Westmoreland Davis lived a long and interesting life. He was born into a rich Virginia family that had most of its money investing in Virginia state bonds just before the Civil War. It seemed like a good safe investment. His father died and left his mother with those bonds and not much else. But Westmorland came back. He got a full-scholarship to VMI and then went to UVA and Columbia to study law, went into the law and made a fortune. After he made his fortune in the law, he decided to do something completely different and become a farmer.
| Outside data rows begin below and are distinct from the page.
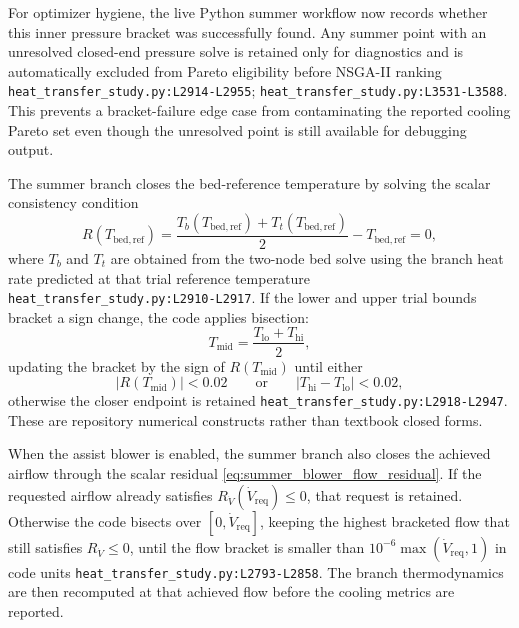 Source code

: \documentclass[11pt]{article}
\newcommand{\srcref}[1]{\nolinkurl{#1}}
\begin{document}
For optimizer hygiene, the live Python summer workflow now records whether this inner pressure bracket was successfully found. Any summer point with an unresolved closed-end pressure solve is retained only for diagnostics and is automatically excluded from Pareto eligibility before NSGA-II ranking \srcref{heat_transfer_study.py:L2914-L2955}; \srcref{heat_transfer_study.py:L3531-L3588}. This prevents a bracket-failure edge case from contaminating the reported cooling Pareto set even though the unresolved point is still available for debugging output.

The summer branch closes the bed-reference temperature by solving the scalar consistency condition
\begin{equation}
\label{eq:summer_bed_reference_residual}
R(T_{\mathrm{bed,ref}})=\frac{T_b(T_{\mathrm{bed,ref}})+T_t(T_{\mathrm{bed,ref}})}{2}-T_{\mathrm{bed,ref}}=0,
\end{equation}
where \(T_b\) and \(T_t\) are obtained from the two-node bed solve using the branch heat rate predicted at that trial reference temperature \srcref{heat_transfer_study.py:L2910-L2917}. If the lower and upper trial bounds bracket a sign change, the code applies bisection:
\begin{equation}
\label{eq:summer_bisection_midpoint}
T_{\mathrm{mid}}=\frac{T_{\mathrm{lo}}+T_{\mathrm{hi}}}{2},
\end{equation}
updating the bracket by the sign of \(R(T_{\mathrm{mid}})\) until either
\begin{equation}
\label{eq:summer_bisection_stop}
\left|R(T_{\mathrm{mid}})\right|<0.02
\qquad \text{or} \qquad
\left|T_{\mathrm{hi}}-T_{\mathrm{lo}}\right|<0.02,
\end{equation}
otherwise the closer endpoint is retained \srcref{heat_transfer_study.py:L2918-L2947}. These are repository numerical constructs rather than textbook closed forms.

When the assist blower is enabled, the summer branch also closes the achieved airflow through the scalar residual \eqref{eq:summer_blower_flow_residual}. If the requested airflow already satisfies \(R_{\dot V}(\dot V_{\mathrm{req}})\le 0\), that request is retained. Otherwise the code bisects over \([0,\dot V_{\mathrm{req}}]\), keeping the highest bracketed flow that still satisfies \(R_{\dot V}\le 0\), until the flow bracket is smaller than \(10^{-6}\max(\dot V_{\mathrm{req}},1)\) in code units \srcref{heat_transfer_study.py:L2793-L2858}. The branch thermodynamics are then recomputed at that achieved flow before the cooling metrics are reported.
\end{document}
Loudon County in those days was a backward, rural area with soil depleted by poor farming practices and tobacco. Most of the farmers still practiced farmed the way their grandfathers had but with less to work with. It was not an auspicious place to start, although I suppose no experience in farming might be a bit of an advantage when those with experience are doing things wrong.
There were other pluses. Westmorland was well-financed. He wanted his farm to make money, but it really didn’t need to. But his biggest advantage was his scientific mind. He scanned the world for best practices, tried them out in Virginia, improved them and then shared them with his neighbors.
Besides providing a good local example of what could work, his main vehicle to communicate was a magazine called “The Southern Planter.” In this, he discussed what he had learned and he never wrote about anything he had not understood or tried himself. He brought in better quality animals, including Guernsey cows to improve Loudon dairy herds. Among his biggest contributions was more extensive liming of the soil. Liming to sweeten soil was understood, but imperfectly. Westmorland discovered that it took a lot more than most people thought, or could afford, so he also worked with suppliers and railroads to lower the costs.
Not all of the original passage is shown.